### [Activity]
Pick out the lines below with "blockcypher" and list them.

### [Material for this task]
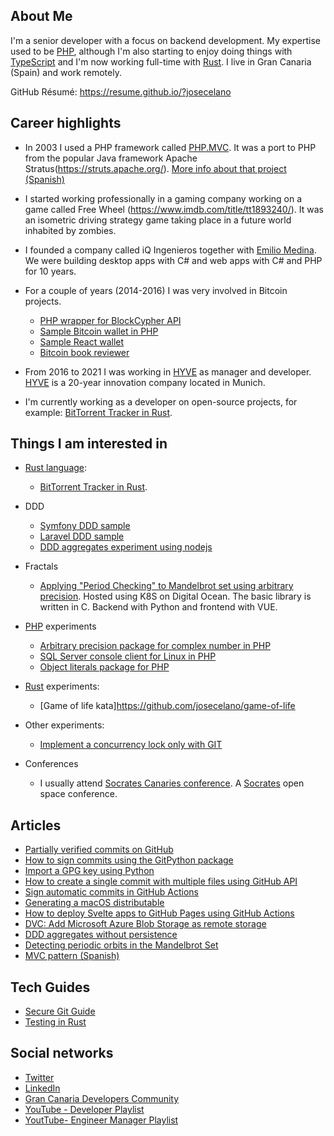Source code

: ## About Me

I'm a senior developer with a focus on backend development. My expertise used to be [PHP](https://www.php.net/), although I'm also starting to enjoy doing things with [TypeScript](https://www.typescriptlang.org/) and I'm now working full-time with [Rust](https://www.rust-lang.org/). I live in Gran Canaria (Spain) and work remotely.

GitHub Résumé: https://resume.github.io/?josecelano

## Career highlights

- In 2003 I used a PHP framework called [PHP.MVC](https://sourceforge.net/projects/phpmvc/). It was a port to PHP from the popular Java framework Apache Stratus(https://struts.apache.org/). [More info about that project (Spanish)](https://www.scribd.com/document/4421660/Proyecto-Fin-de-Carrera-Jose-Celano)

- I started working professionally in a gaming company working on a game called Free Wheel (https://www.imdb.com/title/tt1893240/). It was an isometric driving strategy game taking place in a future world inhabited by zombies.

- I founded a company called iQ Ingenieros together with [Emilio Medina](https://github.com/medinarribas). We were building desktop apps with C# and web apps with C# and PHP for 10 years.

- For a couple of years (2014-2016) I was very involved in Bitcoin projects.
  - [PHP wrapper for BlockCypher API](https://github.com/blockcypher/php-client)
  - [Sample Bitcoin wallet in PHP](https://github.com/blockcypher/php-wallet-sample)
  - [Sample React wallet](https://github.com/josecelano/react-bitcoin-wallet)
  - [Bitcoin book reviewer](https://www.amazon.es/Learning-Bitcoin-Richard-Caetano-ebook/dp/B014JH14XG?asin=B014JH14XG&revisionId=&format=2&depth=1)

- From 2016 to 2021 I was working in [HYVE](https://www.hyve.net/) as manager and developer. [HYVE](https://www.hyve.net/) is a 20-year innovation company located in Munich.

- I'm currently working as a developer on open-source projects, for example: [BitTorrent Tracker in Rust](https://github.com/torrust).

## Things I am interested in

- [Rust language](https://www.rust-lang.org/):
  - [BitTorrent Tracker in Rust](https://github.com/torrust/torrust-tracker/graphs/contributors).
  
- DDD
  - [Symfony DDD sample](https://github.com/josecelano/ddd-symfony-sample)
  - [Laravel DDD sample](https://github.com/josecelano/ddd-laravel-sample)
  - [DDD aggregates experiment using nodejs](https://github.com/josecelano/ddd-aggregates-and-zombies)

- Fractals
  - [Applying "Period Checking" to Mandelbrot set using arbitrary precision](https://github.com/josecelano/mandelbrot-explorer). Hosted using K8S on Digital Ocean. The basic library is written in C. Backend with Python and frontend with VUE.

- [PHP](https://www.php.net/) experiments
  - [Arbitrary precision package for complex number in PHP](https://github.com/josecelano/php-complex)
  - [SQL Server console client for Linux in PHP](https://github.com/josecelano/phpsql)
  - [Object literals package for PHP](https://github.com/josecelano/php-object-literal)

- [Rust](https://www.rust-lang.org/) experiments:
  - [Game of life kata]https://github.com/josecelano/game-of-life

- Other experiments:
  - [Implement a concurrency lock only with GIT](https://github.com/josecelano/library-consumer)

- Conferences
  - I usually attend [Socrates Canaries conference](https://twitter.com/socracan). A [Socrates](https://www.socrates-conference.de/) open space conference.

## Articles

  - [Partially verified commits on GitHub](https://github.com/Nautilus-Cyberneering/GPG-Bootcamp/blob/main/docs/010_GPG-Git-commits-partially-verified.md)
  - [How to sign commits using the GitPython package](https://github.com/josecelano/pygithub/blob/main/docs/how_to_sign_commits_using_the_gitpython_package.md)
  - [Import a GPG key using Python](https://github.com/josecelano/pygithub/blob/main/docs/how_to_sign_commits_using_the_gitpython_package.md#import-a-gpg-key-using-python)
  - [How to create a single commit with multiple files using GitHub API](https://github.com/josecelano/pygithub/blob/main/docs/how_to_create_a_single_commit_with_multiple_files_using_github_api.md)
  - [Sign automatic commits in GitHub Actions](https://github.com/josecelano/pygithub/blob/main/docs/how_to_sign_automatic_commits_in_github_actions.md)
  - [Generating a macOS distributable](https://www.boken-engine.dev/2021-08-17-Iaaki-Saga-for-macOS/)
  - [How to deploy Svelte apps to GitHub Pages using GitHub Actions](https://josecelano.github.io/svelte-deploy-with-github-actions/)
  - [DVC: Add Microsoft Azure Blob Storage as remote storage](https://github.com/josecelano/data-version-control/blob/master/docs/azure-blob-storage.md)
  - [DDD aggregates without persistence](https://github.com/josecelano/ddd-aggregates-and-zombies/blob/main/doc/ddd-agregates.md)
  - [Detecting periodic orbits in the Mandelbrot Set](https://www.linkedin.com/pulse/detecting-periodic-orbits-mandelbrot-set-jos%C3%A9-celano-mart%C3%ADn/)
  - [MVC pattern (Spanish)](https://github.com/josecelano/mvc-pattern)

## Tech Guides

  - [Secure Git Guide](https://github.com/Nautilus-Cyberneering/secure-git-guide)
  - [Testing in Rust](https://github.com/Nautilus-Cyberneering/testing-in-rust)

## Social networks

- [Twitter](https://twitter.com/josecelano)
- [LinkedIn](https://www.linkedin.com/in/josecelano)
- [Gran Canaria Developers Community](https://www.meetup.com/Gran-Canaria-Developer-Community)
- [YouTube - Developer Playlist](https://www.youtube.com/watch?v=2RxHQoiDctI&list=PLhjwHutuFn9tYkemA3RzMgVLOIsrls28i)
- [YoutTube- Engineer Manager Playlist](https://www.youtube.com/watch?v=LD9G-pWung4&list=PLhjwHutuFn9s8apfMR1i6b7gPbP83yRTR)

### [Result below]
  - [PHP wrapper for BlockCypher API](https://github.com/blockcypher/php-client)
  - [Sample Bitcoin wallet in PHP](https://github.com/blockcypher/php-wallet-sample)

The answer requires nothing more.